As the preferred embodiment of the preparation method of compound of the present invention, procarbazine, benzyl in the step (1) The mol ratio of oxygen carbonyl glycyl proline and condensation reagent is 1:(1~3.0):(1.05~3.0).
As the preferred embodiment of the preparation method of compound of the present invention, the salt in the step (2) be NaCl, KCl、NH4Cl、(NH4)2SO4In at least one.

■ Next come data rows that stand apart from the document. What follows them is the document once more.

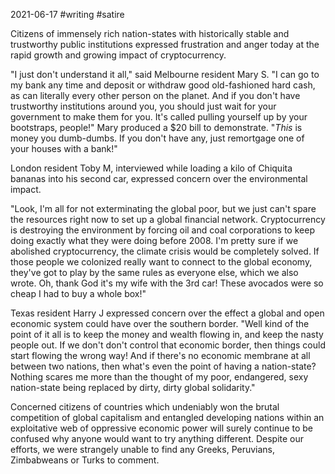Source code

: 2021-06-17 #writing #satire

Citizens of immensely rich nation-states with historically stable and trustworthy public institutions expressed frustration and anger today at the rapid growth and growing impact of cryptocurrency.

"I just don't understand it all," said Melbourne resident Mary S. "I can go to my bank any time and deposit or withdraw good old-fashioned hard cash, as can literally every other person on the planet. And if you don't have trustworthy institutions around you, you should just wait for your government to make them for you. It's called pulling yourself up by your bootstraps, people!" Mary produced a $20 bill to demonstrate. "*This* is money you dumb-dumbs. If you don't have any, just remortgage one of your houses with a bank!"

London resident Toby M, interviewed while loading a kilo of Chiquita bananas into his second car, expressed concern over the environmental impact. 

"Look, I'm all for not exterminating the global poor, but we just can't spare the resources right now to set up a global financial network. Cryptocurrency is destroying the environment by forcing oil and coal corporations to keep doing exactly what they were doing before 2008. I'm pretty sure if we abolished cryptocurrency, the climate crisis would be completely solved. If those people we colonized really want to connect to the global economy, they've got to play by the same rules as everyone else, which we also wrote. Oh, thank God it's my wife with the 3rd car! These avocados were so cheap I had to buy a whole box!"

Texas resident Harry J expressed concern over the effect a global and open economic system could have over the southern border. "Well kind of the point of it all is to keep the money and wealth flowing in, and keep the nasty people out. If we don't don't control that economic border, then things could start flowing the wrong way! And if there's no economic membrane at all between two nations, then what's even the point of having a nation-state? Nothing scares me more than the thought of my poor, endangered, sexy nation-state being replaced by dirty, dirty global solidarity."

Concerned citizens of countries which undeniably won the brutal competition of global capitalism and entangled developing nations within an exploitative web of oppressive economic power will surely continue to be confused why anyone would want to try anything different. Despite our efforts, we were strangely unable to find any Greeks, Peruvians, Zimbabweans or Turks to comment.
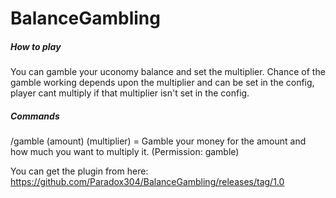 # BalanceGambling

##### How to play
You can gamble your uconomy balance and set the multiplier. Chance of the gamble working depends upon the multiplier and can be set in the config, player cant multiply if that multiplier isn't set in the config.

##### Commands
/gamble (amount) (multiplier) = Gamble your money for the amount and how much you want to multiply it. (Permission: gamble)

You can get the plugin from here: https://github.com/Paradox304/BalanceGambling/releases/tag/1.0
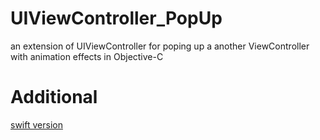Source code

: # UIViewController_PopUp

an extension of UIViewController for poping up a another ViewController with animation effects in Objective-C

# Additional

[swift version](https://github.com/litt1e-p/UIViewController-PopUp)
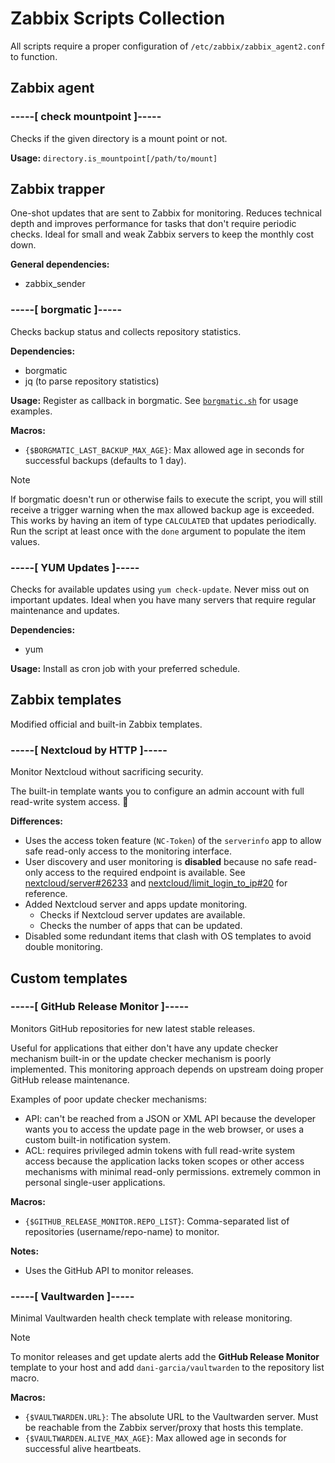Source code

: # Zabbix Scripts Collection

All scripts require a proper configuration of `/etc/zabbix/zabbix_agent2.conf` to function.

## Zabbix agent

### -----\[ check mountpoint \]-----

Checks if the given directory is a mount point or not.

**Usage:** `directory.is_mountpoint[/path/to/mount]`

## Zabbix trapper

One-shot updates that are sent to Zabbix for monitoring. Reduces technical depth and improves performance for tasks that don't require periodic checks. Ideal for small and weak Zabbix servers to keep the monthly cost down.

**General dependencies:**
- zabbix_sender

### -----\[ borgmatic \]-----

Checks backup status and collects repository statistics.

**Dependencies:**
- borgmatic
- jq (to parse repository statistics)

**Usage:** Register as callback in borgmatic. See [`borgmatic.sh`](./sender_scripts/borgmatic.sh) for usage examples.

**Macros:**
- `{$BORGMATIC_LAST_BACKUP_MAX_AGE}`: Max allowed age in seconds for successful backups (defaults to 1 day).

> [!Note]
> If borgmatic doesn't run or otherwise fails to execute the script, you will still receive a trigger warning when the max allowed backup age is exceeded. This works by having an item of type `CALCULATED` that updates periodically. Run the script at least once with the `done` argument to populate the item values.

### -----\[ YUM Updates \]-----

Checks for available updates using `yum check-update`. Never miss out on important updates. Ideal when you have many servers that require regular maintenance and updates.

**Dependencies:**
- yum

**Usage:** Install as cron job with your preferred schedule.

## Zabbix templates

Modified official and built-in Zabbix templates.

### -----\[ Nextcloud by HTTP \]-----

Monitor Nextcloud without sacrificing security.

The built-in template wants you to configure an admin account with full read-write system access. 🤢

**Differences:**
- Uses the access token feature (`NC-Token`) of the `serverinfo` app to allow safe read-only access to the monitoring interface.
- User discovery and user monitoring is **disabled** because no safe read-only access to the required endpoint is available. See [nextcloud/server#26233](https://github.com/nextcloud/server/issues/26233) and [nextcloud/limit_login_to_ip#20](https://github.com/nextcloud/limit_login_to_ip/issues/20) for reference.
- Added Nextcloud server and apps update monitoring.
  - Checks if Nextcloud server updates are available.
  - Checks the number of apps that can be updated.
- Disabled some redundant items that clash with OS templates to avoid double monitoring.

## Custom templates

### -----\[ GitHub Release Monitor ]\-----

Monitors GitHub repositories for new latest stable releases.

Useful for applications that either don't have any update checker mechanism built-in or the update checker mechanism is poorly implemented. This monitoring approach depends on upstream doing proper GitHub release maintenance.

Examples of poor update checker mechanisms:
- API: can't be reached from a JSON or XML API because the developer wants you to access the update page in the web browser, or uses a custom built-in notification system.
- ACL: requires privileged admin tokens with full read-write system access because the application lacks token scopes or other access mechanisms with minimal read-only permissions. extremely common in personal single-user applications.

**Macros:**
- `{$GITHUB_RELEASE_MONITOR.REPO_LIST}`: Comma-separated list of repositories (username/repo-name) to monitor.

**Notes:**
- Uses the GitHub API to monitor releases.

### -----\[ Vaultwarden ]\-----

Minimal Vaultwarden health check template with release monitoring.

> [!Note]
> To monitor releases and get update alerts add the **GitHub Release Monitor** template to your host and add `dani-garcia/vaultwarden` to the repository list macro.

**Macros:**
- `{$VAULTWARDEN.URL}`: The absolute URL to the Vaultwarden server. Must be reachable from the Zabbix server/proxy that hosts this template.
- `{$VAULTWARDEN.ALIVE_MAX_AGE}`: Max allowed age in seconds for successful alive heartbeats.
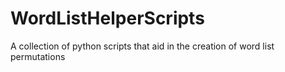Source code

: # WordListHelperScripts
A collection of python scripts that aid in the creation of word list permutations
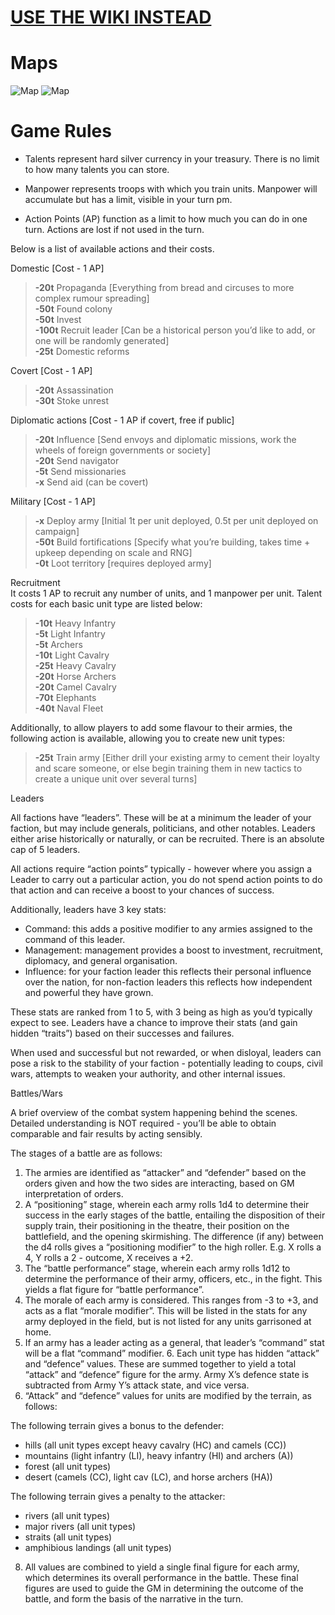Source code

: # [USE THE WIKI INSTEAD](https://github.com/Argavyon/476AD/wiki)

# Maps

![Map](https://cdn.discordapp.com/attachments/1060301122989981756/1061101841150128228/Late_476.png)
![Map](https://upload.wikimedia.org/wikipedia/commons/0/0b/Europe_and_the_Near_East_at_476_AD.png)

# Game Rules
- Talents represent hard silver currency in your treasury. There is no limit to how many talents you can store.
 
- Manpower represents troops with which you train units. Manpower will accumulate but has a limit, visible in your turn pm.
 
- Action Points (AP) function as a limit to how much you can do in one turn. Actions are lost if not used in the turn.
 
 
Below is a list of available actions and their costs.
 
Domestic \[Cost - 1 AP]  
>  **-20t** Propaganda \[Everything from bread and circuses to more complex rumour spreading]  
>  **-50t** Found colony   
>  **-50t** Invest  
>  **-100t** Recruit leader \[Can be a historical person you’d like to add, or one will be randomly generated]  
>  **-25t** Domestic reforms  
 
Covert \[Cost - 1 AP]   
>  **-20t** Assassination  
>  **-30t** Stoke unrest  
 
Diplomatic actions \[Cost - 1 AP if covert, free if public]  
>  **-20t** Influence \[Send envoys and diplomatic missions, work the wheels of foreign governments or society]  
>  **-20t** Send navigator  
>  **-5t** Send missionaries  
>  **-x** Send aid (can be covert)  
 
Military \[Cost - 1 AP]  
>  **-x** Deploy army \[Initial 1t per unit deployed, 0.5t per unit deployed on campaign]  
>  **-50t** Build fortifications \[Specify what you’re building, takes time + upkeep depending on scale and RNG]  
>  **-0t** Loot territory \[requires deployed army]  
 
Recruitment  
It costs 1 AP to recruit any number of units, and 1 manpower per unit. Talent costs for each basic unit type are listed below:  
>  **-10t** Heavy Infantry  
>  **-5t** Light Infantry  
>  **-5t** Archers  
>  **-10t** Light Cavalry  
>  **-25t** Heavy Cavalry  
>  **-20t** Horse Archers  
>  **-20t** Camel Cavalry  
>  **-70t** Elephants   
>  **-40t** Naval Fleet  
 
Additionally, to allow players to add some flavour to their armies, the following action is available, allowing you to create new unit types:  
>  **-25t** Train army \[Either drill your existing army to cement their loyalty and scare someone, or else begin training them in new tactics to create a unique unit over several turns]
 
 
Leaders
 
All factions have “leaders”. These will be at a minimum the leader of your faction, but may include generals, politicians, and other notables. Leaders either arise historically or naturally, or can be recruited. There is an absolute cap of 5 leaders.
 
All actions require “action points” typically - however where you assign a Leader to carry out a particular action, you do not spend action points to do that action and can receive a boost to your chances of success.
 
Additionally, leaders have 3 key stats:  
- Command: this adds a positive modifier to any armies assigned to the command of this leader.  
- Management: management provides a boost to investment, recruitment, diplomacy, and general organisation.  
- Influence: for your faction leader this reflects their personal influence over the nation, for non-faction leaders this reflects how independent and powerful they have grown.  
 
These stats are ranked from 1 to 5, with 3 being as high as you’d typically expect to see. Leaders have a chance to improve their stats (and gain hidden “traits”) based on their successes and failures.
 
When used and successful but not rewarded, or when disloyal, leaders can pose a risk to the stability of your faction - potentially leading to coups, civil wars, attempts to weaken your authority, and other internal issues.
 
 
Battles/Wars
 
A brief overview of the combat system happening behind the scenes. Detailed understanding is NOT required - you’ll be able to obtain comparable and fair results by acting sensibly.
 
The stages of a battle are as follows:
 
1. The armies are identified as “attacker” and “defender” based on the orders given and how the two sides are interacting, based on GM interpretation of orders.  
2. A “positioning” stage, wherein each army rolls 1d4 to determine their success in the early stages of the battle, entailing the disposition of their supply train, their positioning in the theatre, their position on the battlefield, and the opening skirmishing. The difference (if any) between the d4 rolls gives a “positioning modifier” to the high roller. E.g. X rolls a 4, Y rolls a 2 - outcome, X receives a +2.  
3. The “battle performance” stage, wherein each army rolls 1d12 to determine the performance of their army, officers, etc., in the fight. This yields a flat figure for “battle performance”.  
4. The morale of each army is considered. This ranges from -3 to +3, and acts as a flat “morale modifier”. This will be listed in the stats for any army deployed in the field, but is not listed for any units garrisoned at home.  
5. If an army has a leader acting as a general, that leader’s “command” stat will be a flat “command” modifier. 6. Each unit type has hidden “attack” and “defence” values. These are summed together to yield a total “attack” and “defence” figure for the army. Army X’s defence state is subtracted from Army Y’s attack state, and vice versa.  
7. “Attack” and “defence” values for units are modified by the terrain, as follows:  
 
The following terrain gives a bonus to the defender:   
- hills (all unit types except heavy cavalry (HC) and camels (CC))   
- mountains (light infantry (LI), heavy infantry (HI) and archers (A))   
- forest (all unit types)   
- desert (camels (CC), light cav (LC), and horse archers (HA))   
 
The following terrain gives a penalty to the attacker:   
- rivers (all unit types)   
- major rivers (all unit types)   
- straits (all unit types)   
- amphibious landings (all unit types)  
 
8. All values are combined to yield a single final figure for each army, which determines its overall performance in the battle. These final figures are used to guide the GM in determining the outcome of the battle, and form the basis of the narrative in the turn.
 
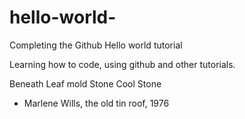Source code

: # hello-world-
Completing the Github Hello world tutorial

Learning how to code, using github and other tutorials. 

Beneath
Leaf mold
Stone
Cool
Stone
 - Marlene Wills, the old tin roof, 1976
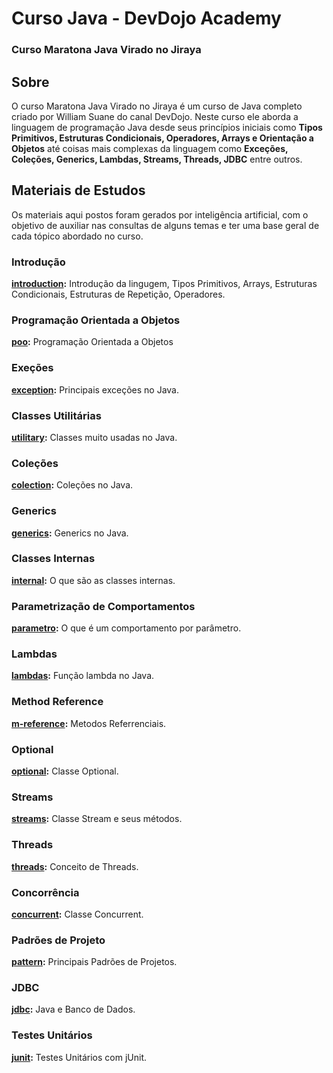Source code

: # Curso Java - DevDojo Academy
 
### Curso Maratona Java Virado no Jiraya

## Sobre 

O curso Maratona Java Virado no Jiraya é um curso de Java completo criado por William Suane do canal DevDojo. Neste curso ele aborda a linguagem de programação Java desde seus princípios iniciais como **Tipos Primitivos, Estruturas Condicionais, Operadores, Arrays e Orientação a Objetos** até coisas mais complexas da linguagem como **Exceções, Coleções, Generics, Lambdas, Streams, Threads, JDBC** entre outros. 

## Materiais de Estudos

Os materiais aqui postos foram gerados por inteligência artificial, com o objetivo de auxiliar nas consultas de alguns temas e ter uma base geral de cada tópico abordado no curso.

### Introdução
**[introduction](https://drive.google.com/drive/folders/1xJ7ObM3UHGVRKJO932AlhaCAgFd7y7fp?usp=drive_link "Drive"):**
Introdução da lingugem, Tipos Primitivos, Arrays, Estruturas Condicionais, Estruturas de Repetição, Operadores.

### Programação Orientada a Objetos
**[poo](https://drive.google.com/drive/folders/10hlRwPwShJyZsZC9MslW5quPWDmtlx6i?usp=drive_link "Drive"):** 
Programação Orientada a Objetos

### Exeções
**[exception](https://drive.google.com/drive/folders/1w9IJbk2zEQsOYbYtyvdpQfH61bsOZD5_?usp=drive_link "Drive"):**
Principais exceções no Java.

### Classes Utilitárias
**[utilitary](https://drive.google.com/drive/folders/1nEs0F4kehrgXtf6LzmAn6-kSuy1e4JyW?usp=drive_link "Drive"):**
Classes muito usadas no Java.

### Coleções
**[colection](https://drive.google.com/drive/folders/1nOphNoftuxrpMlDfek4-y7cOIy9EzjRi?usp=drive_link "Drive"):**
Coleções no Java.

### Generics
**[generics](https://drive.google.com/drive/folders/1IKVn60pW08KCTj4hf5vabVIV8QWy53rz?usp=drive_link "Drive"):**
Generics no Java.

### Classes Internas
**[internal](https://drive.google.com/drive/folders/1h9XhmGe1tmtGA5-MU2nJ2i5PI7-bcpul?usp=drive_link "Drive"):**
O que são as classes internas.

### Parametrização de Comportamentos
**[parametro](https://drive.google.com/drive/folders/1xnR_gDIT5YBldcBn6kt6ojXxI9xgLZO-?usp=drive_link "Drive"):**
O que é um comportamento por parâmetro.

### Lambdas
**[lambdas](https://drive.google.com/drive/folders/1IZboJ_piqfB8tcaC9kUnIUXH6aZRbhg9?usp=drive_link "Drive"):**
Função lambda no Java.

### Method Reference
**[m-reference](https://drive.google.com/drive/folders/1UH4kOI7i5Fc2JfN8fTvCABN-Kv5Gdk3d?usp=drive_link "Drive"):**
Metodos Referrenciais.

### Optional
**[optional](https://drive.google.com/drive/folders/1xKMudOo2Bh_MUCgqOsvX6ksS2uCmmv-V?usp=drive_link "Drive"):**
Classe Optional.

### Streams
**[streams](https://drive.google.com/drive/folders/1Fgn5-5zAPxWPCh_PniYeRWNflcI5VYHp?usp=drive_link "Drive"):**
Classe Stream e seus métodos.

### Threads
**[threads](https://drive.google.com/drive/folders/1kmqvI8-yX8Qsmj-fZ3Kx9El-pEg86qEv?usp=drive_link "Drive"):**
Conceito de Threads.

### Concorrência
**[concurrent](https://drive.google.com/drive/folders/1oMEIgHWextFuWkRdXOrOYkGckGAkSSVR?usp=drive_link "Drive"):**
Classe Concurrent.

### Padrões de Projeto
**[pattern](https://drive.google.com/drive/folders/18IRqFtBjx-SjwfVyAg5Ui6aa9PZWqswY?usp=drive_link "Drive"):**
Principais Padrões de Projetos.

### JDBC
**[jdbc](https://drive.google.com/drive/folders/1f9bmSbKR85a3pLCIP3BH65gvXkK0Fua_?usp=drive_link "Drive"):**
Java e Banco de Dados.

### Testes Unitários
**[junit](https://drive.google.com/drive/folders/1vIkwc2dhU-SRlnwBIBXyKkE-ZjWOAZ4u?usp=drive_link "Drive"):**
Testes Unitários com jUnit.

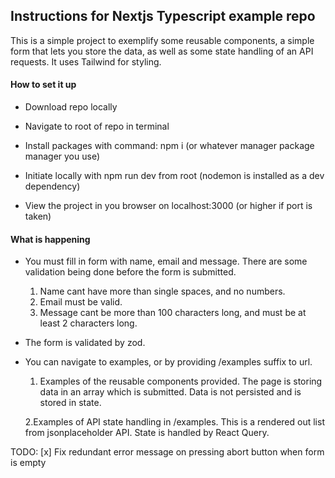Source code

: ## Instructions for Nextjs Typescript example repo

This is a simple project to exemplify some reusable components, a simple form that lets you store the data, as well as some state handling of an API requests. It uses Tailwind for styling.

#### How to set it up

- Download repo locally

- Navigate to root of repo in terminal

- Install packages with command: npm i (or whatever manager package manager you use)

- Initiate locally with npm run dev from root (nodemon is installed as a dev dependency)

- View the project in you browser on localhost:3000 (or higher if port is taken)


#### What is happening

- You must fill in form with name, email and message. There are some validation being done before the form is submitted. 

  1. Name cant have more than single spaces, and no numbers. 
  2. Email must be valid.
  3. Message cant be more than 100 characters long, and must be at least 2 characters long.
  
- The form is validated by zod. 

- You can navigate to examples, or by providing /examples suffix to url.

  1. Examples of the reusable components provided. 
  The page is storing data in an array which is submitted. Data is not persisted and is stored in state. 

  2.Examples of API state handling in /examples. This is a rendered out list from jsonplaceholder API. State is handled by React Query.

TODO: [x] Fix redundant error message on pressing abort button when form is empty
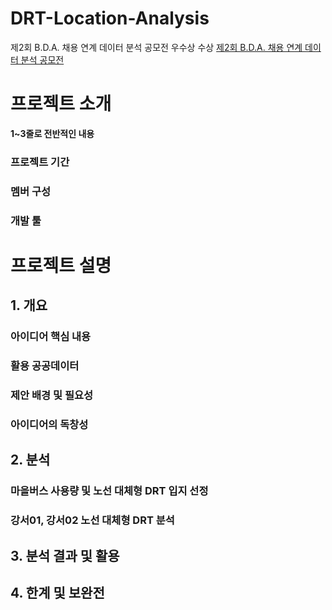 # DRT-Location-Analysis
제2회 B.D.A. 채용 연계 데이터 분석 공모전 우수상 수상
[제2회 B.D.A. 채용 연계 데이터 분석 공모전](https://cerulean-cord-e77.notion.site/2-B-D-A-9c6d89fccccf4ccf8079e5570d854a19)



# 프로젝트 소개
<b>  1~3줄로 전반적인 내용 </b>
### 프로젝트 기간

### 멤버 구성

### 개발 툴




# 프로젝트 설명

## 1. 개요
### 아이디어 핵심 내용
### 활용 공공데이터
### 제안 배경 및 필요성
### 아이디어의 독창성


## 2. 분석
### 마을버스 사용량 및 노선 대체형 DRT 입지 선정
### 강서01, 강서02 노선 대체형 DRT 분석


## 3. 분석 결과 및 활용


## 4. 한계 및 보완전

As the preferred embodiment of the preparation method of compound of the present invention, the procarbazine in the step (1) Synthetic route be:
Specifically adopt and be prepared from the following method:
A p-methylbenzoic acid is dissolved in organic reagent by (), add excessive thionyl chloride, in 60-80 DEG C of oil bath heating backflow 1-3h, revolving removes excessive thionyl chloride, obtains to methyl benzoyl chloride, and organic examination then will be redissolved in methyl benzoyl chloride In agent, isopropylamine is slowly added to, at 30 DEG C, charging is finished and continues that reaction 2-4h, Ran Housheng is stirred at room temperature control temperature Temperature continues to react 20-40min to 40 DEG C, and reaction is isolated and purified after terminating, and obtains N- isopropyls to methyl benzamide;
B () will be dissolved in organic reagent obtained by step (a) to methyl benzoyl chloride, be slowly added to ammonium ceric nitrate suspension, Charging is finished, and is placed in 90-100 DEG C of oil bath pan and is reacted 20-30h, and reaction is isolated and purified after terminating, and obtains 4- formoxyl-N- isopropyls Yl-benzamide;
C N- isopropyls obtained by step (b) are dissolved in organic reagent by () to methyl benzamide and methylhydrazinium sulphate, plus Enter triethylamine, reaction unit is placed in 50-70 DEG C of oil bath pan and reacts 5-7h, be spin-dried for solvent, mixture is redissolved in organic In reagent, sodium cyanoborohydride is slowly added in 0 DEG C of cryostat, charging is finished, and reaction system is gradually increased to room temperature, Overnight, reaction is isolated and purified after terminating, and obtains final product procarbazine for reaction.
As the preferred embodiment of the preparation method of compound of the present invention, the synthesis of the Z-GP- procarbazines Route is:
As the preferred embodiment of the preparation method of compound of the present invention, the organic solvent in the step (a) For dry dichloromethane or chloroform, the p-methylbenzoic acid is 1.0 with the mol ratio of thionyl chloride:(5.0~100), institute It is 1 that p-methylbenzoic acid is stated with the mol ratio of isopropylamine:(5.0~10).
As the preferred embodiment of the preparation method of compound of the present invention, the organic solvent in the step (b) For salpeter solution or acetum, the concentration of salpeter solution is 3.0-5.0mmol/L, the N- in the ammonium ceric nitrate suspension Isopropyl is 1 to the molar feed ratio of methyl benzamide and cerous nitrate:(3.0~5.0).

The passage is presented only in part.